Additional language instruction formerly consisted of students memorizing dialogues and practising grammar drills. Current research supports a model known as communicative competence. Although students must learn the grammar and vocabulary, these alone do not lead to fluency. Since natural language is unpredictable and speakers arrive at meaning through active communication, students must be taught how to manage real conversation - how to start and end conversations, how to respond appropriately, and how to express their beliefs, opinions and feelings. Students need to learn what is culturally appropriate and how language varies depending on the situations; they may need to learn about people involved, their moods, and other social and cultural factors.

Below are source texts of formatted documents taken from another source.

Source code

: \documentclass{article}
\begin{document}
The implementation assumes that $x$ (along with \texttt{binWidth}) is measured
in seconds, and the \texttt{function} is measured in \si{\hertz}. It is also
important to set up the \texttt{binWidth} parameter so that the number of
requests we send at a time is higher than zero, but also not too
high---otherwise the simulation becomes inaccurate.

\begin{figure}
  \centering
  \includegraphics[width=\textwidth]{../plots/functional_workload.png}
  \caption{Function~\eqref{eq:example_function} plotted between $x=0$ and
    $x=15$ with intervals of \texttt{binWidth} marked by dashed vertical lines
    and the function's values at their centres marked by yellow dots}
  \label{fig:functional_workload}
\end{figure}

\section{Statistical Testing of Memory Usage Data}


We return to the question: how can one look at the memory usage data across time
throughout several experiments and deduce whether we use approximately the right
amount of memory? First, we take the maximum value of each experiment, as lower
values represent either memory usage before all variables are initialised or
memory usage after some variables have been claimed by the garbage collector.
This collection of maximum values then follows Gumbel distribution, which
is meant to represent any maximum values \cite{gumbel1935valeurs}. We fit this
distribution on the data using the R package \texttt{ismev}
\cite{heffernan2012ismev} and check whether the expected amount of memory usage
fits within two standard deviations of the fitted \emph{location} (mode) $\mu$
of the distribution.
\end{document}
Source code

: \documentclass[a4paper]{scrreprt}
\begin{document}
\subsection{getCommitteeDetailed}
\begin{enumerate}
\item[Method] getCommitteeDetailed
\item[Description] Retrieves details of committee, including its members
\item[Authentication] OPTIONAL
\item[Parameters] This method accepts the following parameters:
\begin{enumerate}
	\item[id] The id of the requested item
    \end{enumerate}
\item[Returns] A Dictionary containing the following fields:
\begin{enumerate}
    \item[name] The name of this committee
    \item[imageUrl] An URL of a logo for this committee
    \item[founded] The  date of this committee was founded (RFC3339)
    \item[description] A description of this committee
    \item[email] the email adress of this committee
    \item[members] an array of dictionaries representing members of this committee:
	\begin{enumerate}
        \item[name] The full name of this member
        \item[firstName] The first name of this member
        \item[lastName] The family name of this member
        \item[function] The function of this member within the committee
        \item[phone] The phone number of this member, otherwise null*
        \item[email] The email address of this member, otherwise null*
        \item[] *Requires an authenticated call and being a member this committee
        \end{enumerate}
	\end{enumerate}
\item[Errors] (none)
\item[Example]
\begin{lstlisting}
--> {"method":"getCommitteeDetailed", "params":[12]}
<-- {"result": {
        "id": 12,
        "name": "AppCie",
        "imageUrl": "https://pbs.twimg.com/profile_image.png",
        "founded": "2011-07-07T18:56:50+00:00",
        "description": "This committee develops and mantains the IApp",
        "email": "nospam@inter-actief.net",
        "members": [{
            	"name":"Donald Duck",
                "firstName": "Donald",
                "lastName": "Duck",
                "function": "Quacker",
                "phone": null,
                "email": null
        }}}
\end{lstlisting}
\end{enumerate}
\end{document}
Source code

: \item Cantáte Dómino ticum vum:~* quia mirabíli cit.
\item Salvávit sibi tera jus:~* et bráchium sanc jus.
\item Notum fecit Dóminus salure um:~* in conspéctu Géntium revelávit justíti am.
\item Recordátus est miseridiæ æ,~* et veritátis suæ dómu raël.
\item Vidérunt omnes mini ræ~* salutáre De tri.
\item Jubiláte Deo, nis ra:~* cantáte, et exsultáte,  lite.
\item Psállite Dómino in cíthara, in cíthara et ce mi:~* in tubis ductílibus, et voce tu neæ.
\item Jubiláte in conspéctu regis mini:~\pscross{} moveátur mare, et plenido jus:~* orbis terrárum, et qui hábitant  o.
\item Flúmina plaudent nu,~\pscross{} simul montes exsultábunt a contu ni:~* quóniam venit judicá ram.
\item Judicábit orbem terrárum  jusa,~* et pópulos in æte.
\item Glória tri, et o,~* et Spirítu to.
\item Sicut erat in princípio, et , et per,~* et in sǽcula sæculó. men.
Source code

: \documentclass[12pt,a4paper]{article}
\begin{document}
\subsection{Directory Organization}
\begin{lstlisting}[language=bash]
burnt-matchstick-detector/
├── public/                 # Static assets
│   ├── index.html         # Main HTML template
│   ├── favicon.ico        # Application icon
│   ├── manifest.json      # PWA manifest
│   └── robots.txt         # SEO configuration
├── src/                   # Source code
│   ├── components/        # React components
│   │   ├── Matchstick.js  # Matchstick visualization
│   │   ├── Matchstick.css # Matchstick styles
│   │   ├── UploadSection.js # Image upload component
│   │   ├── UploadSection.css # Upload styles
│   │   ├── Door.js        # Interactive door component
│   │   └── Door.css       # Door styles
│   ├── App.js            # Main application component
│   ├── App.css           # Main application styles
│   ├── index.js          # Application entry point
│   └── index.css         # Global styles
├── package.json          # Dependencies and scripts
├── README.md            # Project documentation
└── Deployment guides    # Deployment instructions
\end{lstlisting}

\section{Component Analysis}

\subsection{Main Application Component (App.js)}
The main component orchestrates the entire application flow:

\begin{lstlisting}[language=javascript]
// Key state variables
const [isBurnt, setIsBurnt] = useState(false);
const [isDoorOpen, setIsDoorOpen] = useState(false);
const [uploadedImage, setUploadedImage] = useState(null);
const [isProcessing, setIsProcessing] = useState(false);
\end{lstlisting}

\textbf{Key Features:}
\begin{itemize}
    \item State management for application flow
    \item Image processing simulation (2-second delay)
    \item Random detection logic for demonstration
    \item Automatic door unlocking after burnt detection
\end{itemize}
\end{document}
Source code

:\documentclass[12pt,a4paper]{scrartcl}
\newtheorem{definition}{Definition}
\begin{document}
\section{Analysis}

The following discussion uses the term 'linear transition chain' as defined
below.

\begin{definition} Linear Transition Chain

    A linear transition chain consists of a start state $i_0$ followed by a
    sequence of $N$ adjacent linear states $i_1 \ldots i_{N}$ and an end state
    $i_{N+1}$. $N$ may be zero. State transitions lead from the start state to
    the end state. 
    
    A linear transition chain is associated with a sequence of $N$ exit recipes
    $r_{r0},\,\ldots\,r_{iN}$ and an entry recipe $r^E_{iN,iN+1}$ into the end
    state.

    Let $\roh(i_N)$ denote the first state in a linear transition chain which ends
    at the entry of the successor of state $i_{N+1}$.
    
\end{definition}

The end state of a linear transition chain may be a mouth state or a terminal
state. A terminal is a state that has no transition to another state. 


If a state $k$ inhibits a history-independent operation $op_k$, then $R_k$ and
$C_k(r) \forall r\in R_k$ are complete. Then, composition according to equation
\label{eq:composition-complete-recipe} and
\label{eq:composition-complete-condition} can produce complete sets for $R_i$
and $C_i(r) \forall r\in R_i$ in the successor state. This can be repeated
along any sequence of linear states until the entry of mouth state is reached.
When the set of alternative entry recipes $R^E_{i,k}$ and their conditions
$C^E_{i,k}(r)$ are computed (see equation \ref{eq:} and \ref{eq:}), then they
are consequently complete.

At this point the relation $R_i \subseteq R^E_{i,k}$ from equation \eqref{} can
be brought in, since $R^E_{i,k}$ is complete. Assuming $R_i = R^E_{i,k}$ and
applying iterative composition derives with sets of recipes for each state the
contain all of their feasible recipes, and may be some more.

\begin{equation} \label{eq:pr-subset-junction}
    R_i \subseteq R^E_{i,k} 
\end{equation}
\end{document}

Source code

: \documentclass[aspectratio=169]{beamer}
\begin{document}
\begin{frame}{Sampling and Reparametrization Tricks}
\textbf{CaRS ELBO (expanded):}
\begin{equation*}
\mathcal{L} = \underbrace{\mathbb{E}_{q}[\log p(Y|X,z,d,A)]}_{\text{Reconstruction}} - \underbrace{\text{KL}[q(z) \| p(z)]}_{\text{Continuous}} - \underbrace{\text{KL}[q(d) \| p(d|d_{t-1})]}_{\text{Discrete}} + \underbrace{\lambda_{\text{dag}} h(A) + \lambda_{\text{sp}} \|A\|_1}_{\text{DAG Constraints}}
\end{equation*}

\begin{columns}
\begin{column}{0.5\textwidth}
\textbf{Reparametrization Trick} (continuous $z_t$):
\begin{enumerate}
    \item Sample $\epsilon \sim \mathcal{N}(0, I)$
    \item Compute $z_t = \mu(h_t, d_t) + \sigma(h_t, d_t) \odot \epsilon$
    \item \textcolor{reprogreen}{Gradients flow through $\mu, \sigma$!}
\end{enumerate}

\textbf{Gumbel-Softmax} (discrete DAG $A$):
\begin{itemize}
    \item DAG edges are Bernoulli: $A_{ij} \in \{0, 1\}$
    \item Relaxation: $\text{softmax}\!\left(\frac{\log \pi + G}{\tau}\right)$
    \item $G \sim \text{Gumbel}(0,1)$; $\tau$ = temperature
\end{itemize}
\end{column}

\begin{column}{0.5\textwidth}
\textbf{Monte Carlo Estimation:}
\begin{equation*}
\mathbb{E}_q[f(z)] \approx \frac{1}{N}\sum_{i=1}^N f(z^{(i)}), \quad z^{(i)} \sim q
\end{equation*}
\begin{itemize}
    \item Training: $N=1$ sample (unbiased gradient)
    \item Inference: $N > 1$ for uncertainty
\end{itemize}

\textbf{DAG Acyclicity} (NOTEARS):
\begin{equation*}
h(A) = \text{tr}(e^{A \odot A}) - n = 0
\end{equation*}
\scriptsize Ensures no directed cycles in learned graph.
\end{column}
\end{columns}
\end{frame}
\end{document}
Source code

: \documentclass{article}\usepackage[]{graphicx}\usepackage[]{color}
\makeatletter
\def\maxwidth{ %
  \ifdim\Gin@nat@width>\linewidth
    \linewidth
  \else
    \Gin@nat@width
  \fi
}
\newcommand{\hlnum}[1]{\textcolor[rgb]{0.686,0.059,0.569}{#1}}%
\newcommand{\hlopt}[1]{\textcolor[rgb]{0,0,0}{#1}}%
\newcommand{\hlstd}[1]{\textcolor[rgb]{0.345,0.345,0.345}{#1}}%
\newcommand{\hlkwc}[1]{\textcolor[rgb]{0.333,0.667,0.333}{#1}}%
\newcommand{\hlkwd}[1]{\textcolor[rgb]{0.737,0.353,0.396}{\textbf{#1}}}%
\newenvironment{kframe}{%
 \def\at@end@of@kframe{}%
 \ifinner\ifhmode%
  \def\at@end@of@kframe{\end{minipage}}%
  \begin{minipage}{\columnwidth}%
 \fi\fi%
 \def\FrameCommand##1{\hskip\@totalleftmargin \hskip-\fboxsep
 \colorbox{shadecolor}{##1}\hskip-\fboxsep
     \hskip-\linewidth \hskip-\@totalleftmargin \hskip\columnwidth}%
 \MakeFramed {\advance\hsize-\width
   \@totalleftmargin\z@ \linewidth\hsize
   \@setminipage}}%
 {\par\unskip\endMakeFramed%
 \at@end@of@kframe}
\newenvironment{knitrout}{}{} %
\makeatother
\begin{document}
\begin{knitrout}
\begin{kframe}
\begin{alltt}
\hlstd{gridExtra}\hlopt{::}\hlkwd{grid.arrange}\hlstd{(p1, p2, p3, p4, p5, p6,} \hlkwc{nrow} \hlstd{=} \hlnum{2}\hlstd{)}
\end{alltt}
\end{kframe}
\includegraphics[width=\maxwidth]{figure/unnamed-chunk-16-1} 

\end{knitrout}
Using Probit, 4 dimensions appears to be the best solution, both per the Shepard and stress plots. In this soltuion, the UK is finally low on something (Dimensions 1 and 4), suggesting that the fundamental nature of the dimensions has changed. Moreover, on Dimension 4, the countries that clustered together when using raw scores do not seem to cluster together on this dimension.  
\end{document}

A fluent speaker needs to know how to link utterances together to create clear and effective discourse.
Students must also learn how to manage conversations when there are communication breakdowns. These modern views caused changes in the teaching of speaking. Students should engage in unscripted or spontaneous language since that is the nature of usual speaking practices. The teachers role is to provide language patterns that are needed, guide students in how to form natural language, and then to create opportunities for practice. Teachers must provide judicious coaching and encouragement so that students will actively practice speaking.
In the classroom
When teaching speaking, the following instructional strategies are recommended:
· Present to students the linguistic and vocabulary patterns and make sure they understand how they are formed, when they are used, and their cultural implications.
· Teach students speech acts (to agree/disagree, apologize, make excuses, etc.), forms to manage conversations (openings, interruptions, closings, etc.), and strategies for roundabout speaking when they dont know a specific word.
· Provide controlled practice so students can feel comfortable with the patterns.
· Have students use the patterns in natural language situations that are relevant to their speaking needs. Pretending they are asking for directions or requesting a hotel room are examples.
· Allow the students to make errors, but also provide feedback on what is successful and unsuccessful.
References: Brown & Yule, 1983; Bygate, 1987; McCarthy & Carter, 1994.